Decolonial thought demands abandoning imposed ways of thinking and perceiving the world. This is considered one “[…] essential condition for emancipation” (Adams 2021, p. 181). For the Global North, this means that AI researchers must be aware of the restrictions of their own perspective and of the need to include other approaches in their thinking to do justice to the factual pluralism when it comes to theories of intelligence. From an ethical point of view, there is no space for the translation of chauvinistic beliefs into AI technologies, as these are likely to become tools for the illegitimate stabilization of power structures.

5 Conclusion

This paper aimed to demonstrate, based on the TT, how AI is likely to promote or even impose one conception of intelligence that originates predominantly from the Global North. It does so not only due to biases implicit in the test itself but mostly through the way it is conducted with the consequence of reflecting the persisting power structures in the field in general. The reproduction of the discriminatory and oppressive structures related to the history of IQ testing and historical colonialism due to AI should be considered an unacceptable risk. This holds for both, according to the classification in the EU AI Act, but also in a mundane sense of the word “unacceptable,” concerning any serious attempt to decolonize AI. The problems arising from a one-sided approach to intelligence persist: (1) in an unjust distribution of the societal gains arising from the development of AI technologies (even though this does not reflect the division of labor in the process of developing such technologies) and (2) increasing dependency on technologies that are powered by AI that operates on a narrow conception of intelligence may lead to forced computability, meaning that people have to give up their native ideas about intelligence and replace them with the one propagated by AI. The latter may result in the vanishing of different human life forms, depriving people of their autonomy, and inhumanly measuring them to the standards of a machine.
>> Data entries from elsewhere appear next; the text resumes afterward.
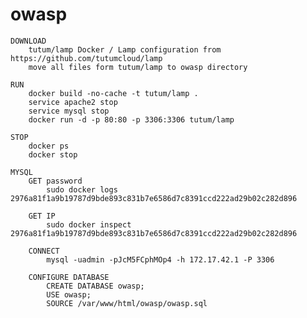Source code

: # owasp

	DOWNLOAD
		tutum/lamp Docker / Lamp configuration from https://github.com/tutumcloud/lamp
		move all files form tutum/lamp to owasp directory
	
	RUN
		docker build -no-cache -t tutum/lamp .
		service apache2 stop
		service mysql stop
		docker run -d -p 80:80 -p 3306:3306 tutum/lamp

	STOP
		docker ps
		docker stop

	MYSQL
		GET password
			sudo docker logs 2976a81f1a9b19787d9bde893c831b7e6586d7c8391ccd222ad29b02c282d896
		
		GET IP
			sudo docker inspect 2976a81f1a9b19787d9bde893c831b7e6586d7c8391ccd222ad29b02c282d896

		CONNECT
			mysql -uadmin -pJcM5FCphMOp4 -h 172.17.42.1 -P 3306
			
		CONFIGURE DATABASE
			CREATE DATABASE owasp;
			USE owasp;
			SOURCE /var/www/html/owasp/owasp.sql
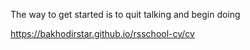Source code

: The way to get started is to quit talking and begin doing

https://bakhodirstar.github.io/rsschool-cv/cv
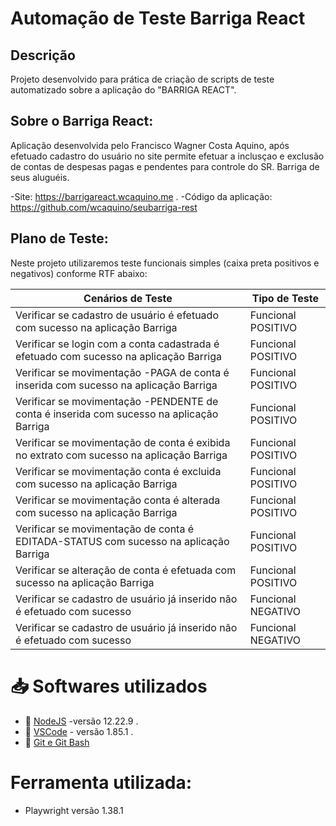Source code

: # Automação de Teste Barriga React


## Descrição 
<p align="left">Projeto desenvolvido para prática de criação de scripts de teste automatizado sobre a aplicação do "BARRIGA REACT".
 
## Sobre o Barriga React:
 Aplicação desenvolvida pelo Francisco Wagner Costa Aquino, após efetuado cadastro do usuário no site permite efetuar a inclusçao e exclusão de contas de despesas pagas e pendentes para controle do SR. Barriga de seus aluguéis.

 -Site: https://barrigareact.wcaquino.me .
 -Código da aplicação: https://github.com/wcaquino/seubarriga-rest 

## Plano de Teste: 
Neste projeto utilizaremos teste funcionais simples (caixa preta positivos e negativos) conforme RTF abaixo: 

| Cenários de Teste                                                                         | Tipo de Teste       |
| ------------------------------------------------------------------------------------------|---------------------|
| Verificar se cadastro de usuário é efetuado com sucesso na aplicação Barriga              | Funcional POSITIVO  |
| Verificar se login com a conta cadastrada é efetuado com sucesso na aplicação Barriga     | Funcional POSITIVO  |
| Verificar se movimentação -PAGA de conta é inserida com sucesso na aplicação Barriga      | Funcional POSITIVO  |
| Verificar se movimentação -PENDENTE de conta é inserida com sucesso na aplicação Barriga  | Funcional POSITIVO  |
| Verificar se movimentação de conta é exibida no extrato com sucesso na aplicação Barriga  | Funcional POSITIVO  |
| Verificar se movimentação conta é excluida com sucesso na aplicação Barriga               | Funcional POSITIVO  |
| Verificar se movimentação conta é alterada com sucesso na aplicação Barriga               | Funcional POSITIVO  |
| Verificar se movimentação de conta é EDITADA-STATUS com sucesso na aplicação Barriga      | Funcional POSITIVO  |
| Verificar se alteração de conta é efetuada com sucesso na aplicação Barriga               | Funcional POSITIVO  |
| Verificar se cadastro de usuário já inserido não é efetuado com sucesso                   | Funcional NEGATIVO  |
| Verificar se cadastro de usuário já inserido não é efetuado com sucesso                   | Funcional NEGATIVO  |

# 📥  Softwares utilizados
- 🔗 [NodeJS](https://nodejs.org/en/download) -versão 12.22.9 .
- 🔗 [VSCode](https://code.visualstudio.com/) - versão 1.85.1 .
- 🔗 [Git e Git Bash](https://git-scm.com/downloads) 

#   Ferramenta  utilizada:
- Playwright versão 1.38.1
A first step to solving these problems would be to deconcentrate the power distribution in AI research, which could be done through diversification on several levels, including the scientific debates and programming, as well as testing practices like the TT. Additionally, policy documents from the Global North, like the EU AI Act, should not be limited to the protection of their own citizens but discuss, or at the very least reflect, post-colonial structures.

Despite being restricted to the TT, the above analysis can be regarded as reflecting the field of AI as a whole, because the most pressing issues seem to be rooted outside of the test itself. It would be interesting to conduct a similar analysis for other approaches to intelligence used in AI research. The TT seems to be among the most promising, as it leaves a lot of space to fill with a variety of different ideas about what should be measured. Trying for AI to cover a multiplicity of approaches to intelligence, the TT provides a good basis, although how to overcome its conceptual limits must be considered.

In another sense, Rachel Adams, among others, points to the fact that the whole idea of AI itself has its origin in the European compulsion to universalize reason, make it measurable, and put it into an object (Adams 2021; Birnhane 2020). This gives us reason to question whether there should be anything such as AI at all. Given its potential threats and biases, this prospect should be taken seriously. But as long as the expansion of AI is not simply stopped—which is very unlikely, though perhaps reasonable—it is imperative to continuously and critically reassess its most basic claims, to fend against its worst implications.